First a Bit on Travelling from the United States to Cuba
Getting into Cuba isn’t the most straight forward, especially for Americans. Under Barack Obama during his time in office as US President, travel to Cuba got much easier, although still technically not allowed. Prior to the loosening of restrictions, to get a visa you had to apply to qualify under one of 12 categories for permitted travel to Cuba, examples being Humanitarian, Educational, Support for the Cuban people, Journalism, etc. Nowadays you still have to claim you’re going for one of these categories once you’re at your departing airport in the USA, but it’s no longer enforced and no application process takes place ahead of time- more or less a nod from the US government to “go for it”.
The Department of State website it the best place to go for the lasted information. The website currently makes it sound harder to go than it really is. I personally went from Costa Rica but from my discussions from fellow Americans in Cuba who flew from the United States, I found they had no issues whatsoever. Those I befriended I know made it back safely to the USA as well. By far, “Support for the Cuban People” seems to be the most vague and ambiguous of all the categories and thus the most difficult for immigration authorities to argue against (which they wouldn’t under normal situations). This category was the choice of all Americans I met and I would encourage using this one. Although not always checked, you are supposed of having non-US health insurance during your time in Cuba as well.
I myself flew from Havana, Cuba to Tampa, Florida on Southwest Airlines to exit the country. Upon entry into the US and going through immigration, none of the officials thought twice about this planeful of cigar and rum loaded Americans coming back from Cuba and most, if not all of these passengers were obviously there for more tourist reasons than anything else. I didn’t even have questions asked. That little of a deal. Hope that puts you at ease.
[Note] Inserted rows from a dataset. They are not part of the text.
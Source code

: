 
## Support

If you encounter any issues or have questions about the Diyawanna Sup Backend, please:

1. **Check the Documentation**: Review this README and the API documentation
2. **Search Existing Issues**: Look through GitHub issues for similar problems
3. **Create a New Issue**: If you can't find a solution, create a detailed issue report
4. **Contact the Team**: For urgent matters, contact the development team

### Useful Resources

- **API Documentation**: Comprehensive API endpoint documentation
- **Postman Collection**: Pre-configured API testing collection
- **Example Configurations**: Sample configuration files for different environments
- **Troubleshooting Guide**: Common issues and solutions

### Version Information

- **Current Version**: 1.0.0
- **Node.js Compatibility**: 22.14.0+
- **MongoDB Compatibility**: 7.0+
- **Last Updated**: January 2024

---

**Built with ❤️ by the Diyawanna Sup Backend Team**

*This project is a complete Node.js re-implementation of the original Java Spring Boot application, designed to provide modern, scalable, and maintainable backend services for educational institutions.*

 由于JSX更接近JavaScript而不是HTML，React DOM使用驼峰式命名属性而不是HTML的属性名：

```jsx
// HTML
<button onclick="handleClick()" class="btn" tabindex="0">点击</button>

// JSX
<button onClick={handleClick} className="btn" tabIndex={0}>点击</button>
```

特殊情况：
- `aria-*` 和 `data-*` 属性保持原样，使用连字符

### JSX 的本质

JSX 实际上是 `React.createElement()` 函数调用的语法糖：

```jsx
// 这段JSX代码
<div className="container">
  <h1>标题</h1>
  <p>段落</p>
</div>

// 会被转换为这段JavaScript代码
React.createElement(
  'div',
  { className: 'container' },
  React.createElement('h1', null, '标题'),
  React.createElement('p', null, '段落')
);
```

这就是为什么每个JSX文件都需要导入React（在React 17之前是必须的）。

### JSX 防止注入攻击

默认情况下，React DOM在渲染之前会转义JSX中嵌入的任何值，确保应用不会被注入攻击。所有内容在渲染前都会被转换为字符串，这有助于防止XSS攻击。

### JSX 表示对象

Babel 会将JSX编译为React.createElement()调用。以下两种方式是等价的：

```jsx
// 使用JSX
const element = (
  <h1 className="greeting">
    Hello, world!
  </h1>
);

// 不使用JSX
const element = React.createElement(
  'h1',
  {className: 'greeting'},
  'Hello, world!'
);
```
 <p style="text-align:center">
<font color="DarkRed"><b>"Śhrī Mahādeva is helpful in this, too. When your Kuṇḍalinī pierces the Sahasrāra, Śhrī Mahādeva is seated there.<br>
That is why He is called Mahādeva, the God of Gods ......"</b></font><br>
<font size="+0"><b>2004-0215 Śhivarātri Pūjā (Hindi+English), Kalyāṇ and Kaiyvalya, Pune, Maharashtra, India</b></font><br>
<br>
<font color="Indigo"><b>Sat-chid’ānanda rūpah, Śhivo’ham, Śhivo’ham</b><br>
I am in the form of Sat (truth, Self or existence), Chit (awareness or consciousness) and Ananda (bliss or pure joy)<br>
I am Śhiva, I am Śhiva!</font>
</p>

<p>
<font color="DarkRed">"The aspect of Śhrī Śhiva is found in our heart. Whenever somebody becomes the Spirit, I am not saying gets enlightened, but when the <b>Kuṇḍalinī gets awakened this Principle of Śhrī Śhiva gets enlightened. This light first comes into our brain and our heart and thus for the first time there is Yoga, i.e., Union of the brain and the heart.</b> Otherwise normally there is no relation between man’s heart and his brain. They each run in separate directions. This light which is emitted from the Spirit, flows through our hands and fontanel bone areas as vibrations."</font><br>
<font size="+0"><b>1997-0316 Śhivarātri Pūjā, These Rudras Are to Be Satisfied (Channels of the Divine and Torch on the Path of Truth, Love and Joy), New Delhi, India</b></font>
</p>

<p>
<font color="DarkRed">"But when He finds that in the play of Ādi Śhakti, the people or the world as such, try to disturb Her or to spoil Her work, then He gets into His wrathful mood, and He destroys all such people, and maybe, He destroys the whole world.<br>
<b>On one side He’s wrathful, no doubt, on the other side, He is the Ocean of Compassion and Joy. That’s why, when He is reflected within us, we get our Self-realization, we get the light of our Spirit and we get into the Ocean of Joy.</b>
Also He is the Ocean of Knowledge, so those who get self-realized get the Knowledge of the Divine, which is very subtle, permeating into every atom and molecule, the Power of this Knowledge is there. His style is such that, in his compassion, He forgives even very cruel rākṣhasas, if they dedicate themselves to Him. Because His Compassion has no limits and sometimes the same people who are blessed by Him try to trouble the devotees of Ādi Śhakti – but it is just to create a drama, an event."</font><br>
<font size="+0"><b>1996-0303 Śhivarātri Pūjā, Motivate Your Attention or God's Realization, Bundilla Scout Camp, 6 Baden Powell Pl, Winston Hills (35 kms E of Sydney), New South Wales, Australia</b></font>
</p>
*Under the new president, Donald Trump, things may change as he plans to take a different stance on Cuban-American relations. Any changes made may greatly affect travel from the USA to Cuba in the future. Again, see the Dept. of State site for more information.
Now from Costa Rica
Flying from other countries, such as Costa Rica, Canada, and Mexico has long been the “loophole” to get to Cuba for Americans. I just so happened to be in Costa Rica with friends before I would set out to Cuba on my own there-on. So regardless of most nationalities, Costa Rica can be a great jumping point from one beautiful place to the next.
There’s a limited few airlines that service this route. Copa, Interjet, Cubana, Avianca, Aeromexico, United, and American some of these. Cubana and Aeromexico must be searched on their sites as they aren’t included on those travel search engine sites. I personally found Cubana to be the best deal for a mere $137 one-way, but they have few flights- one a day if not at all on a particular day.
It’s Not a Trip Without Something Getting Changed Around On You
The flight from San José, Costa Rica to Havana, Cuba on Cubana Airlines (in Spanish: Cubana de Aviación) wasn’t the smoothest experience right off the bat. I got an email in Spanish about 36 hours before the flight that my 3:30pm flight was rescheduled to the morning and I must report to the desk by 7:30am. I had no idea when my actual flight was rescheduled to! I was lucky because not only did I have internet access, the email didn’t end up in my spam folder, and I was able to get there early. I was fortunately only in Tamarindo, a several hours shuttle ride to San José that was booked to arrive the night before anyways. So I was fine, but I couldn’t say the same to much of the other passengers since the plane turned out to be mostly vacant, presumably from this schedule bump.
To leave the country, an exit tax must be paid. Many airlines will include this in the cost of your ticket, so no need to worry about it if that’s the case. However, if you fly Cubana like myself, it is not included. If you are unsure if it is included, the exit tax desk has a list of the airlines. The tax is US$29 payable in US dollars, which is widely accepted in Costa Rica to begin with. If you don’t have enough cash, there is an ATM back out the nearest terminal doors and to the left at the departures passengers drop off area. You can practically see it out of the windows behind the exit tax desk.
After you have your exit tax ticket, you may proceed to the ticket counter. Here an employee asked if I had the exit tax paid. After my confirmation that I had, he asked, “Do you have your visa?” I wish he had followed that question with the word yet, as I got instantly nervous that I was supposed to already possess one. Like I mentioned, travel to the country is technically still not allowed for Americans, so I’ve been crossing my fingers during this entire transition from Costa Rica to Cuba.
Note that there are only tourist visas issued here, regardless of if you are American or otherwise. The whole category visa system doesn’t apply for travel initiating from Costa Rica.
Fortunately, I didn’t have any reason to be nervous as we then went to the counter where he pulled out a box full of empty visas. I paid the US$30 for the Tourist Visa (more cash you’ll need!) and he handed me one to fill out. From there, I got my boarding pass and I was off through the gates! Of which there was no line through security which was a welcomed surprise. By the way, don’t forget a Red Bull in your bag as you pass through the x-rays as they WILL find it and you’ll feel like an idiot.
From there on out it was normal boarding procedure and was soon enough off to Cuba!